Sonntag, 15. Februar 2026 | 18 Uhr | in Präsenz
Gemeinsames Gebet für Frieden und Verständigung
Das Friedensgebet der Religionen ist ein zentraler Moment der Besinnung und des gemeinsamen Innehaltens im Rahmen der Münchner Friedenskonferenz 2026. In einer Zeit globaler Krisen, bewaffneter Konflikte und gesellschaftlicher Polarisierung lädt dieses interreligiöse Gebet dazu ein, innezuhalten und gemeinsam ein Zeichen für Frieden, Dialog und Menschlichkeit zu setzen.
Jüdinnen und Juden, Christinnen und Christen, Muslima und Muslime, Bahá’i, Buddhistinnen und Buddhisten kommen zusammen, um aus ihren jeweiligen religiösen Traditionen heraus für den Frieden zu beten. Das Friedensgebet macht die spirituelle Vielfalt sichtbar und betont zugleich das Gemeinsame: die Verantwortung aller Religionen für Gewaltfreiheit, Mitgefühl und ein respektvolles Zusammenleben.
Das interreligiöse Friedensgebet versteht sich bewusst als offener Raum. Es richtet sich nicht nur an religiöse Menschen, sondern an alle, die nach Wegen zu Frieden, Verständigung und Solidarität suchen. Durch Gebete, Texte, Stille und symbolische Handlungen entsteht ein Moment gemeinsamer Hoffnung – jenseits politischer, kultureller oder weltanschaulicher Grenzen.
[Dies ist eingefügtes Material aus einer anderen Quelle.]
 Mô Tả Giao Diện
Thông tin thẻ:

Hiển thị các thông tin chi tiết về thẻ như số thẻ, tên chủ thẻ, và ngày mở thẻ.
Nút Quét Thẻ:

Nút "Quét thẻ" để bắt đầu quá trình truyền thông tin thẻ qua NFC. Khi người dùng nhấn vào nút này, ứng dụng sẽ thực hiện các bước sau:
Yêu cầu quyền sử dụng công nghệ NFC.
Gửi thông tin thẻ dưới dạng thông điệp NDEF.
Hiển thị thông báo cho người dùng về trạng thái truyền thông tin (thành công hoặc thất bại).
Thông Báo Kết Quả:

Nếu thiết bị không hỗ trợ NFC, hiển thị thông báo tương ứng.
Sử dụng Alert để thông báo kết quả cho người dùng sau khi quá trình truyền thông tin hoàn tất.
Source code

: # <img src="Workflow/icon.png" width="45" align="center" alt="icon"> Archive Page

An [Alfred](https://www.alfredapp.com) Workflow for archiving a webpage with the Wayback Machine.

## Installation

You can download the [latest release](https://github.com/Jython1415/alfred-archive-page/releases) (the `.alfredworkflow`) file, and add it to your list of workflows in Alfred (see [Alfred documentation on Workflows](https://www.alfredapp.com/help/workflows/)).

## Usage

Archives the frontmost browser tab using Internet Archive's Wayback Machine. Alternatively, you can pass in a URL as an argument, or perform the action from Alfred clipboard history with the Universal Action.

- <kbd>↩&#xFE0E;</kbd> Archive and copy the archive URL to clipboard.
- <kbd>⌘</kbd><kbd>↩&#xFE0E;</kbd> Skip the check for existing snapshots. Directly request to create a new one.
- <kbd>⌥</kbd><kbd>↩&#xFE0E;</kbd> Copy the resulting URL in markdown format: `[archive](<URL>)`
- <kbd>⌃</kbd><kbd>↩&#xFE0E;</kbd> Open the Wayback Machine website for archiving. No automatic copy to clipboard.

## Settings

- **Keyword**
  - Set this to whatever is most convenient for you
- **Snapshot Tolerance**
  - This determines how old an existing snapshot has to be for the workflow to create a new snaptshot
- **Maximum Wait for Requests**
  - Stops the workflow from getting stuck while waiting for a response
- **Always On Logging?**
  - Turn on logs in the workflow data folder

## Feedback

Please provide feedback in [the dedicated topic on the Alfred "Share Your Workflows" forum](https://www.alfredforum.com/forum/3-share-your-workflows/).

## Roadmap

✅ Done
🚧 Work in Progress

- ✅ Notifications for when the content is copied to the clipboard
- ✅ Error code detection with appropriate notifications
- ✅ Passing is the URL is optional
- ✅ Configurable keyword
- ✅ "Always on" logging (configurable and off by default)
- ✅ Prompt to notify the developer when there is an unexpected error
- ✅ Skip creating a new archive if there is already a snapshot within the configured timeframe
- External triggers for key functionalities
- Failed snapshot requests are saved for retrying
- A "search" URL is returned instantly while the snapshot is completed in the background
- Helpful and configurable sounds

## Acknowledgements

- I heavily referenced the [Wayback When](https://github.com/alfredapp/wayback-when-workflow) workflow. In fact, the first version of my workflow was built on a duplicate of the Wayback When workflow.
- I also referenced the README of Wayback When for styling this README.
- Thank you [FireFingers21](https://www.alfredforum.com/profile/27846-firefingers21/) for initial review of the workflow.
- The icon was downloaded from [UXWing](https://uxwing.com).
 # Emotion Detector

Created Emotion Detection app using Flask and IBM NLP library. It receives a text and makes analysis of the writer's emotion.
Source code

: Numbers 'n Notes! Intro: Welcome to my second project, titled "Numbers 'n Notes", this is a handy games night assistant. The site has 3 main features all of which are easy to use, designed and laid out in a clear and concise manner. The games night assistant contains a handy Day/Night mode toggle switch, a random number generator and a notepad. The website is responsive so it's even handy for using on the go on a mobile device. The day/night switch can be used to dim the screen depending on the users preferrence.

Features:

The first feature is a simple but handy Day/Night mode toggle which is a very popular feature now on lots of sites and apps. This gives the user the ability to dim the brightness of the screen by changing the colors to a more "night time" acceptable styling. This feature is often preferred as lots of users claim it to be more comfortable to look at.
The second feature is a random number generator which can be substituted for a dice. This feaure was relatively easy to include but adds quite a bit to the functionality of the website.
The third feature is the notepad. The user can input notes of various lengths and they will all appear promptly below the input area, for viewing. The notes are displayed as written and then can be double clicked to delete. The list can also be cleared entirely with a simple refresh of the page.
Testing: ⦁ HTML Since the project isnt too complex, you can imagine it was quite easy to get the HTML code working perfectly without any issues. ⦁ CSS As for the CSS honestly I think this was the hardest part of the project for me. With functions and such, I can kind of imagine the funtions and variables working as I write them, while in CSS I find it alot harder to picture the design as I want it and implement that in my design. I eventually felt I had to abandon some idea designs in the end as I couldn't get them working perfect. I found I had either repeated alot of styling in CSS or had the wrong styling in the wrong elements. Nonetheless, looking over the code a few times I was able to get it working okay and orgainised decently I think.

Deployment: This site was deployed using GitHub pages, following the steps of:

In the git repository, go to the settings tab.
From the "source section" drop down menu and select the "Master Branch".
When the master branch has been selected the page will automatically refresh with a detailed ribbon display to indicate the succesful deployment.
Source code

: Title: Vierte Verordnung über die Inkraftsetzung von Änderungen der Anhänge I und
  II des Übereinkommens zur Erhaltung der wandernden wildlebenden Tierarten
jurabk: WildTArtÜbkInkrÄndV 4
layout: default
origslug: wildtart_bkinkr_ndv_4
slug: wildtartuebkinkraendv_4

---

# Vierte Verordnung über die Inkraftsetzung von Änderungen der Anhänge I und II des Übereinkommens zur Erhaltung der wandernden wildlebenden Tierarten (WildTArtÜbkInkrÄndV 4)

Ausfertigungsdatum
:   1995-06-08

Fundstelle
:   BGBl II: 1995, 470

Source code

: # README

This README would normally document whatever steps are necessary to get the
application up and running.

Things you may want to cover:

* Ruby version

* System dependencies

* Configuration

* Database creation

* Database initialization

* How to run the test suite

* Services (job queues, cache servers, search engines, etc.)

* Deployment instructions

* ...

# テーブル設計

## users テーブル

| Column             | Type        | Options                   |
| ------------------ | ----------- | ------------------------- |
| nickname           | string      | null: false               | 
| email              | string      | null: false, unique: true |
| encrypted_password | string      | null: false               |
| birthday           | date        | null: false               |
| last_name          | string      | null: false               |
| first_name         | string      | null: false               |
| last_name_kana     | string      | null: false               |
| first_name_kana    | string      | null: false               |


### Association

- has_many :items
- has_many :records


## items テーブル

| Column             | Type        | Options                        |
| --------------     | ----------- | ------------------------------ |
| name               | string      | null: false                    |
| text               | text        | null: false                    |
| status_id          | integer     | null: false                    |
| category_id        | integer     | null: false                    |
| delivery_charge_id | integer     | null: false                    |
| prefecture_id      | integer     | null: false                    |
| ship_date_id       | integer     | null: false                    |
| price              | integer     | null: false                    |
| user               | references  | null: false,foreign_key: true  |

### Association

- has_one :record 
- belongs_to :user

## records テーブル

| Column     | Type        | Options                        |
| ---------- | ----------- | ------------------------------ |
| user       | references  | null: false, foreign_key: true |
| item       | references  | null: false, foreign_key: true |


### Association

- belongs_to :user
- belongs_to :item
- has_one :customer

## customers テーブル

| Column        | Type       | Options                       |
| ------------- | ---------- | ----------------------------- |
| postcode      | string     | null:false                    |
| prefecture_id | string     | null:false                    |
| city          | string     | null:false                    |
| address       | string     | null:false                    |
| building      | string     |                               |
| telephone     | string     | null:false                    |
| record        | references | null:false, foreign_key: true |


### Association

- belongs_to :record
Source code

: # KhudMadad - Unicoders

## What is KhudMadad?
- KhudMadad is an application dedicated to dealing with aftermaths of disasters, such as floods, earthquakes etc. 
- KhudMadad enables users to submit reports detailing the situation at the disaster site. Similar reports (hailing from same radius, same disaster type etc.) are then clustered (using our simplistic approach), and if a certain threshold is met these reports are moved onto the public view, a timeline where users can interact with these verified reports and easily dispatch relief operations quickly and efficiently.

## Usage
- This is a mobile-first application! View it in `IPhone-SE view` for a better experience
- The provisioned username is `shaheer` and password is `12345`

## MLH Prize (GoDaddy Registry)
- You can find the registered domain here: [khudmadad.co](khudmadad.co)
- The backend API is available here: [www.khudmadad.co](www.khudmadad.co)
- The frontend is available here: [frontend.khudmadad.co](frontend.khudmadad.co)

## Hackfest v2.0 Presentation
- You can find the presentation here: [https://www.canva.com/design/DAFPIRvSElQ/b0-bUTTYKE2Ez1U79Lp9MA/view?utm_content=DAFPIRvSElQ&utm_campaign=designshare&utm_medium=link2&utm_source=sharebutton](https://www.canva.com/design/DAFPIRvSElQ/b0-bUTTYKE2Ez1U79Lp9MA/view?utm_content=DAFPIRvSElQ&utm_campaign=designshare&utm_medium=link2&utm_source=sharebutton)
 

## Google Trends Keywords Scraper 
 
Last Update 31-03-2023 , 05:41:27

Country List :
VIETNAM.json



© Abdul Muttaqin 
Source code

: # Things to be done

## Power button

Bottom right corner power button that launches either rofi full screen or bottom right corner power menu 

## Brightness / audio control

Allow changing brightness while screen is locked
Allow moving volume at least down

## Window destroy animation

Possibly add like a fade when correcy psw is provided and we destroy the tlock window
Mit dem Friedensgebet der Religionen setzt die Münchner Friedenskonferenz ein starkes Zeichen für interreligiösen Dialog, friedliche Koexistenz und die Überzeugung, dass nachhaltiger Frieden ohne gegenseitiges Zuhören und Anerkennen nicht möglich ist. Alle Interessierten sind herzlich eingeladen, an diesem besonderen Abend teilzunehmen und gemeinsam für eine friedlichere Welt einzustehen.